The mode of living in their early forest homes was simple and rugged. My own memory, running back for nearly seventy years, began in the second quarter of the century of the history of this church, but my eyes saw the faces and my ears heard the voices of some of the good and brave men and women who dug and laid the foundations of what is now visible to every eye. It was done as every thing good and great is done, by hard work and self-sacrifice. They were not afraid of hard work. They believed in it. They kept it up all their lives long. Nor had
they anything to say by way of complaint. It was a part, the chief part, of their religion and their philosophy, that to have the loving fear of God in their hearts, to love their fellow men and to keep their hands busy for useful ends, was the essence of highest happiness. The great majority of them were farmers. It was serving God, who led them hither, as surely as He led Israel of old to the hills and vales of Palestine, for them to fell the big trees and burn the huge log heaps, to build their cabins for family prayers and get ready for the good time coming. It is a matter of history that when William Dickson, an early Ruling Elder and the father of my school mate, Rev. Dr. Cyrus Dickson, came, the neighbors helped him to build a log cabin that was without board or nail or bit of iron in its construction, and with a fireplace reaching from wall to wall.
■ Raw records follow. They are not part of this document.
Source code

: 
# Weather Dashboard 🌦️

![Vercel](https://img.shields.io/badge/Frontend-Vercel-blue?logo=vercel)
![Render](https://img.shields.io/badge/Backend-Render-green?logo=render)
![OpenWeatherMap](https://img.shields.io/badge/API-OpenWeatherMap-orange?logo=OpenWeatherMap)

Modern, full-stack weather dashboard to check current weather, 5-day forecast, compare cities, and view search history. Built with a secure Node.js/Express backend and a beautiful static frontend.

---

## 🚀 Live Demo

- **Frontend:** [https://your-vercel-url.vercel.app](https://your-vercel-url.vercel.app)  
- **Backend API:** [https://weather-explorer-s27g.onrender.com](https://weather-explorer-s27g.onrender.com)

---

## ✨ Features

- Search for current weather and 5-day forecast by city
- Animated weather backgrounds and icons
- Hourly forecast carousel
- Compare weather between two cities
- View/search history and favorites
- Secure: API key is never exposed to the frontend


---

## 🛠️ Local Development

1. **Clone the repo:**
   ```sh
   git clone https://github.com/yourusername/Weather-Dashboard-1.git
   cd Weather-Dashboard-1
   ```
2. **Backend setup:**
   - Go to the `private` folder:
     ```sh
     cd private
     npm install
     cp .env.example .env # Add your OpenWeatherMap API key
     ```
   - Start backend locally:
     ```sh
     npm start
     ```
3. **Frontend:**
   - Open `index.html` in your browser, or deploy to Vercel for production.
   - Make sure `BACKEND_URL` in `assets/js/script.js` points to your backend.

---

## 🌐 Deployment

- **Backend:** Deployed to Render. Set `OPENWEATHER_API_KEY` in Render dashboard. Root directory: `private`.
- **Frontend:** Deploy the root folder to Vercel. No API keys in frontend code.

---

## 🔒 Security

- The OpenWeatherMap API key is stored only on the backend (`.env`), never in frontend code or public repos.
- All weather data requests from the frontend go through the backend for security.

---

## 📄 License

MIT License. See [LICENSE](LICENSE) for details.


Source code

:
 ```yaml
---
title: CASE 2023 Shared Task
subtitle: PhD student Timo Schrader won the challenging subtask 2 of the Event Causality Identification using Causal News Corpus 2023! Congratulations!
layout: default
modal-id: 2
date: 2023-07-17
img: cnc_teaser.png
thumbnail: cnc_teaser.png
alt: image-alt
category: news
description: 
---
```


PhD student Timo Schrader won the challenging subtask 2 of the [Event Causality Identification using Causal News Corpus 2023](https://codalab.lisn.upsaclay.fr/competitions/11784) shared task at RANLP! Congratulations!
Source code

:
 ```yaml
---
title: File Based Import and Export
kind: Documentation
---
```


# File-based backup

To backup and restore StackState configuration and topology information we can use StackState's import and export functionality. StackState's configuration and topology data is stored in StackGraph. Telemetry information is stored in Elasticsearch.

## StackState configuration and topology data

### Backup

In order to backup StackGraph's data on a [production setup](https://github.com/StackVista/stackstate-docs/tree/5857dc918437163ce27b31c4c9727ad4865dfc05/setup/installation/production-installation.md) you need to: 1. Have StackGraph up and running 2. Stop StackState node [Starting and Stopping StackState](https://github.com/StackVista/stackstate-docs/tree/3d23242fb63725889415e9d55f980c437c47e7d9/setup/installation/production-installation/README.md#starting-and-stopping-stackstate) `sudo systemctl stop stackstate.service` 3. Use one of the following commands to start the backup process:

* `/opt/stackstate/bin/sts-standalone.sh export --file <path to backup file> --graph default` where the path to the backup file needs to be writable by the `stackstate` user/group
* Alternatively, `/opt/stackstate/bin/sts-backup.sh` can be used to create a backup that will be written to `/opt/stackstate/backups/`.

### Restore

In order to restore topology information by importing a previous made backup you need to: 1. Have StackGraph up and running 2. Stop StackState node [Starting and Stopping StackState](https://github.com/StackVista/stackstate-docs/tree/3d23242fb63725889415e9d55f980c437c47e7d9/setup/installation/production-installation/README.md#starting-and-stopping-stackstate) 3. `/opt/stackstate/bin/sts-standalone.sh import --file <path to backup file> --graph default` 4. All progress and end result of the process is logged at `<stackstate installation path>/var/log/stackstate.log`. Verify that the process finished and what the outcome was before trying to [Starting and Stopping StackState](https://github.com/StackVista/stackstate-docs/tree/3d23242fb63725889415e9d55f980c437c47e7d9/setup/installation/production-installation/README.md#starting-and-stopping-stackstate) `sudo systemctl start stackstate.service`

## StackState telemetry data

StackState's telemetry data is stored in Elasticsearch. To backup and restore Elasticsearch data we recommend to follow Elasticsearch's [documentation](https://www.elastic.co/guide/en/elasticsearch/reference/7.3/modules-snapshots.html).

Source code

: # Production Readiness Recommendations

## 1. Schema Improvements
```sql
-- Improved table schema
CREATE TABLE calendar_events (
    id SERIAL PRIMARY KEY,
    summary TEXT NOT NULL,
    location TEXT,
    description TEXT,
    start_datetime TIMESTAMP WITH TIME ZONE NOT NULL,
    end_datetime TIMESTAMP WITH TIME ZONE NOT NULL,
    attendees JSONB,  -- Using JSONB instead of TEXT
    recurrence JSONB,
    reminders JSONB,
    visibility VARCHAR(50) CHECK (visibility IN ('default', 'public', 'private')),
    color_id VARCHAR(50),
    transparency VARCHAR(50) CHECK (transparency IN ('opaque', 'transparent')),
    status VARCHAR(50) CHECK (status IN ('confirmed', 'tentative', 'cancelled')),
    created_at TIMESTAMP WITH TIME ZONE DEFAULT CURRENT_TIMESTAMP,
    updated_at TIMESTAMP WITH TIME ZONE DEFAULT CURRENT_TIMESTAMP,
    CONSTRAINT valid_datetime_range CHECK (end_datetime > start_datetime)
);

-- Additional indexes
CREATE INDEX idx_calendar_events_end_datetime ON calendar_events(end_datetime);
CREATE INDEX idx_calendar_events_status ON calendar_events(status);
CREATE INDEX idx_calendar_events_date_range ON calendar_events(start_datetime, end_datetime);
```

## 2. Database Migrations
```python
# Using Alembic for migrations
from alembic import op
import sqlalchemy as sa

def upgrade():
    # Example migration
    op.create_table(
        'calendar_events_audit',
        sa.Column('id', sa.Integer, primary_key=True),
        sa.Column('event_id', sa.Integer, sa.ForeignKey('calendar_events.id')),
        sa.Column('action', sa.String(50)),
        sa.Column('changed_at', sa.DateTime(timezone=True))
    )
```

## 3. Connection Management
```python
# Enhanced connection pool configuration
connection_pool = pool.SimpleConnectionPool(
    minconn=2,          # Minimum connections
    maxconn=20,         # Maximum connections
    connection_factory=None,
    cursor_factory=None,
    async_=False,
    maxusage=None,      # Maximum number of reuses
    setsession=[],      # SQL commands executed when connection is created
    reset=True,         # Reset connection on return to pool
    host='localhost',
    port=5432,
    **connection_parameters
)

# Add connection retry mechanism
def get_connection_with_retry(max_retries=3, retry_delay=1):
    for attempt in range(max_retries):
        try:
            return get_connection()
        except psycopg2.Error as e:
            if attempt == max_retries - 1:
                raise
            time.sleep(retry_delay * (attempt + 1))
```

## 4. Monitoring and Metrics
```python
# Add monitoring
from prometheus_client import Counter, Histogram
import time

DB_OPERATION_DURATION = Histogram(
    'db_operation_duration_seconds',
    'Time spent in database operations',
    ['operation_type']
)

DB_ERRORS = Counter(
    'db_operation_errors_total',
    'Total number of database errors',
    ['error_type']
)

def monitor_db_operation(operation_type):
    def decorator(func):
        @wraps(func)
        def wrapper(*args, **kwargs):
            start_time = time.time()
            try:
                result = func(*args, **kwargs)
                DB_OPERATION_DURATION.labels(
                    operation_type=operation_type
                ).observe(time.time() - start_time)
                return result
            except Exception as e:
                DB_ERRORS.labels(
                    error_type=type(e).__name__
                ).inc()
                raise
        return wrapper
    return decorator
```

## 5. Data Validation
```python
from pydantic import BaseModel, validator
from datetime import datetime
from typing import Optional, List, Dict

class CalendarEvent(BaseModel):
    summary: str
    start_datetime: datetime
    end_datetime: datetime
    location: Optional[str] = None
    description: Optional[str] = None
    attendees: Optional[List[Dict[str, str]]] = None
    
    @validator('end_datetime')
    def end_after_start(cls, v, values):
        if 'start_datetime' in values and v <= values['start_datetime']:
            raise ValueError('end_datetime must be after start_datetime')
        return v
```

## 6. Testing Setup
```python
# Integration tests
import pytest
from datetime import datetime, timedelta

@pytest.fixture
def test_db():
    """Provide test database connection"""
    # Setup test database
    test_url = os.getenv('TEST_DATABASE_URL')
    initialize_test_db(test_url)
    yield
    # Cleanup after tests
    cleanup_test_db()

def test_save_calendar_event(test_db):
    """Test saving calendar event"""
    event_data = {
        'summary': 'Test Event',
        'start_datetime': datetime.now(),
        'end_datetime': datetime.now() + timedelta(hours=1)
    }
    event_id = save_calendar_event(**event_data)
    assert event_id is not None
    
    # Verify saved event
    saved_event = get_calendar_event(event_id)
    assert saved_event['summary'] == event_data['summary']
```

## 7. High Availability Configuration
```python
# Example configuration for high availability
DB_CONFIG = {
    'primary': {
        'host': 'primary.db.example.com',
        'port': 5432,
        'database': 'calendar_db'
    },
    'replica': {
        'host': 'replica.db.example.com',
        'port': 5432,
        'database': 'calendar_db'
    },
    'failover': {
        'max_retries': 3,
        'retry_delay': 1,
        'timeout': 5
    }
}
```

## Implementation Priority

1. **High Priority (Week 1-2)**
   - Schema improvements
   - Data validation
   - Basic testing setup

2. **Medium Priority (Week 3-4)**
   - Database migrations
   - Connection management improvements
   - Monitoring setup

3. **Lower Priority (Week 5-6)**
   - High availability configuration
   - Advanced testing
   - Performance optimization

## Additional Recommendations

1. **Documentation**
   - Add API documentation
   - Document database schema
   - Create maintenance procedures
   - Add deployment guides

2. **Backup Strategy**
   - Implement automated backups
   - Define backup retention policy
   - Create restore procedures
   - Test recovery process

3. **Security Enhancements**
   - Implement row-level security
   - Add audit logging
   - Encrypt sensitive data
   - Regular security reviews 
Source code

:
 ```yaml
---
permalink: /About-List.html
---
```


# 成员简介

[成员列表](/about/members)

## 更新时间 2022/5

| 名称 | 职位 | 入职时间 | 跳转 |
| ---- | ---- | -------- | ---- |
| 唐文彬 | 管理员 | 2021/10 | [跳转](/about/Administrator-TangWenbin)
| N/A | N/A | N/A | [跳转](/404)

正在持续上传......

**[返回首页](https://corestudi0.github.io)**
It was as good as any of his neighbors had. There was no multiplication of parlors and halls and dining rooms, of chambers and closets and libraries, of smoking rooms and kitchens and verandas. At first the floors were nature's own, for it took time to build along the streams the saw mills and grist mills and fulling mills of a later day. The ceilings were guileless of plaster and stucco and the windows of damask and lace. Sofas and sideboards were not to be seen. The family silver and plate was no temptation for thieves. Coming so far they could bring but
HARMON ENSIGN, Elder, 1834.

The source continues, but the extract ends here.